Invero, in un caso di crowdfunding reward lanciato su Kickstarter avente ad oggetto un videogame, dopo due giorni e 4.000 USD raccolti (su 80.000 USD richiesti), due investitori potenziali hanno denunciato pubblicamente, nei commenti alla campagna, la fraudolenza del progetto, documentando che diverse immagini e personaggi del progetto presentato erano stati “rubate” ad altre inniziative.
Questo non è certo l’unico caso in cui la crowd-economy determina forme spontanee di due diligence estremamente efficaci. L’intero sistema di Wikipedia è basato sul controllo sociale incrociato. Ebay confida molto nella capacità del crowd di individuare le frodi, nonostante i significativi investimenti in sicurezza.

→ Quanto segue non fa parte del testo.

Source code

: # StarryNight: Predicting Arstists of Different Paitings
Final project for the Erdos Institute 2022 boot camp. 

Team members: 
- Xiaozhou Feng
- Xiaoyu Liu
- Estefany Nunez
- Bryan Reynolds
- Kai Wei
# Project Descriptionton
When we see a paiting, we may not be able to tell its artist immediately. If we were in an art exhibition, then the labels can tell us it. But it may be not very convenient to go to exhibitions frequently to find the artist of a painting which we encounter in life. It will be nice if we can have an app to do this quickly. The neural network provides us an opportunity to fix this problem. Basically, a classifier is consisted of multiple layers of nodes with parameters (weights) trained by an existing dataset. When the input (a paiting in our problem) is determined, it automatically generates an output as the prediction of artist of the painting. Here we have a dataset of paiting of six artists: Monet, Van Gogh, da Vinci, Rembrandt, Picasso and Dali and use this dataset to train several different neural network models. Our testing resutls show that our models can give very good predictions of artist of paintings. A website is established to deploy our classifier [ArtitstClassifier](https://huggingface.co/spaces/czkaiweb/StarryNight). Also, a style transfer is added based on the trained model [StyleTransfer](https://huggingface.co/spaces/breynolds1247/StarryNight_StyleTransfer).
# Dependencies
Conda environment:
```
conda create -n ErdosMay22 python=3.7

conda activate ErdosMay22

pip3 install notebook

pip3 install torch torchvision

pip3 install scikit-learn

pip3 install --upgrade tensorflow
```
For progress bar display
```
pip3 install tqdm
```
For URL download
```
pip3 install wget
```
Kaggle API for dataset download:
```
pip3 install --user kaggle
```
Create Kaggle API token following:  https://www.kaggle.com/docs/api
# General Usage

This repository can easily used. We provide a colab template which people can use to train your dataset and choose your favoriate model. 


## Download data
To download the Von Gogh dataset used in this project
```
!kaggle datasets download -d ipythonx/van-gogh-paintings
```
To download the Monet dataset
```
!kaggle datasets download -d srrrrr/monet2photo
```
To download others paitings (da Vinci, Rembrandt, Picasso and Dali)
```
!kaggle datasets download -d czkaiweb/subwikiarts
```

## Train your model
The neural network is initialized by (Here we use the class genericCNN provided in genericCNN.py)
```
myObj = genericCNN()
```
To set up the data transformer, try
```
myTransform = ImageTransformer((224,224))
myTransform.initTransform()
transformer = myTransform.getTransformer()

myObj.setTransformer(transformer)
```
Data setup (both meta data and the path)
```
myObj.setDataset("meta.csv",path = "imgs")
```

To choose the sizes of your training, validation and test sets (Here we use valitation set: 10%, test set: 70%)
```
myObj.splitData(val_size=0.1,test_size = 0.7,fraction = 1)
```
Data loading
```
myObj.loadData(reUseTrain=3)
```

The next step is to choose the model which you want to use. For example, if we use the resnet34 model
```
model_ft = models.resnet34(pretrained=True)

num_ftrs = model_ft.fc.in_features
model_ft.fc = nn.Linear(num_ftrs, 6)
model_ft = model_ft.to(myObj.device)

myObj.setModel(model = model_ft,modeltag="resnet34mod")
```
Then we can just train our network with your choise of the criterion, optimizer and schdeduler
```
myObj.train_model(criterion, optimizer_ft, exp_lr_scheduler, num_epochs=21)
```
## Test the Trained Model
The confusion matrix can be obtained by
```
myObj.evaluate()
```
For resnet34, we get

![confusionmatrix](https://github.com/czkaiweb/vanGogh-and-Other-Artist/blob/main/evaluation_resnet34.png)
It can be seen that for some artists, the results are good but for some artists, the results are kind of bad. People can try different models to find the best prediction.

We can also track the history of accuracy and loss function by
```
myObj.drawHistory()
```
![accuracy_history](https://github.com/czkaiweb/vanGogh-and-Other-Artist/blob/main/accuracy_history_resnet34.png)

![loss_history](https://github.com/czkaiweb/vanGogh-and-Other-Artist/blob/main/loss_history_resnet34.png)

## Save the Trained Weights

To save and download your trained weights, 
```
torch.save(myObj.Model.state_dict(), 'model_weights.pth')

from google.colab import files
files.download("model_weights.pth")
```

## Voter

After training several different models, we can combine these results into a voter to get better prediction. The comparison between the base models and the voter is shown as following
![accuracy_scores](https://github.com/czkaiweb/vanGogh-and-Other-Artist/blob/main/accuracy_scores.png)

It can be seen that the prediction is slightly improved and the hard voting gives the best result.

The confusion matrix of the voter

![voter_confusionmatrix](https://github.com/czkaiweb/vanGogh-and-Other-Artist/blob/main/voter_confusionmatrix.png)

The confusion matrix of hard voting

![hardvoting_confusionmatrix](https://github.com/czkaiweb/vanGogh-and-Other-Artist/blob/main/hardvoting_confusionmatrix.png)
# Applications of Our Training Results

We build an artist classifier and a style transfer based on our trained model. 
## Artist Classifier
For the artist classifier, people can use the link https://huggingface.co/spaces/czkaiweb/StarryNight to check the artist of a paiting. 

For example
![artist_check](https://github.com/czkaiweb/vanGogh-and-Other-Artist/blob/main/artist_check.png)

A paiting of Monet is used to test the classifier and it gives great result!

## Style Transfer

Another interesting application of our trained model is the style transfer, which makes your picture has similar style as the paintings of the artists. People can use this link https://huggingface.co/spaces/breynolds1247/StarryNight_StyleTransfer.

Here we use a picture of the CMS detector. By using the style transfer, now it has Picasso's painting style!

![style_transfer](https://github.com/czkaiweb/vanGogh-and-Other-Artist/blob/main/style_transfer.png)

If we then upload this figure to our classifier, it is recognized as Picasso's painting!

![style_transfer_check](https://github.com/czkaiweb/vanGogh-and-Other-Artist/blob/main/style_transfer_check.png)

In proposito, dunque, l’auspicio è che la crowd-economy rimanga allineata con la definizione di Rodotà di alcuni decenni fa, quando descriveva la “sindrome del pesce rosso”: una sfera di vetro la cui enorme visibilità costituisce non solo un forte limite alla privacy, ma anche un significativo argine agli abusi.
Peraltro, in relazione ai timori espressi da CONSOB, occorre aggiungere un’osservazione dirimente: esistono numerosi strumenti differenti di raccolta di denaro e di investimento, sia come equity che in forma di indebitamento (private placement, club deal, quotazione in borsa o al ristretto, obbligazioni, minibond, …); tuttavia in nessun caso esistono norme aggiuntive che disciplinano l’eventuale impiego fraudolento delle somme raccolte.
L’Associazione Italiana Equity Crowdfunding chiede quindi pubblicamente che bisogno reale ci sia di scrivere ulteriori norme per regolamentare l’uso dei capitali raccolti.
Peraltro, l’equity crowdfunding italiano per ora ha raccolto poco più di due milioni di euro, mentre il venture capital esprime valori vicini ai 100 milioni annui, per non parlare dei volumi di investimenti generati dai minibond e dalla borsa. E’ di tutta evidenza che misure di verifica inerenti l’impiego degli investimenti nel solo settore dell’equity crowdfunding sarebbero decisamente illogiche ed obiettivamente ingiustificate.
Peraltro proprio le start-up e le PMI innovative sono quelle che hanno meno poteri di indagine o di azione nei confronti delle società che presentano progetti di capitalizzazione; è di tutta evidenza che ogni azione coercitiva sarebbe destinata al fallimento.
Inoltre, i rischi di frode sono già ampiamente ed adeguatamente regolamentati dal legislatore sia in sede civile (con le azioni di responsabilità) che in sede penale, dove è stato recentemente anche re-introdotto il reato di falso in bilancio.
L’Associazione Italiana Equity Crowdfunding, quindi, rispondendo alla consultazione della CONSOB, ha rilevato che non vi è alcun bisogno di introdurre ulteriori limitazioni e restrizioni al già troppo rigoroso sistema dell’equity crowdfunding, essendo più che sufficienti gli strumenti esistenti o essendo altrimenti opportuno disporre analoghe misure per tutte le forme di investimento previste dalla legge.
La posizione espressa da AIEC, promossa e divulgata da Crowd Advisors, è stata condivisa anche da AssoretiPMI, la più grande associazione dedicata alle Reti di Imprese, che vanta oltre 50 delegazioni in Italia e 10 all’estero, e da AISCRIS Confindustria, l’Associazione rappresentativa delle società di consulenza nella ricerca e nell’innovazione scientifica.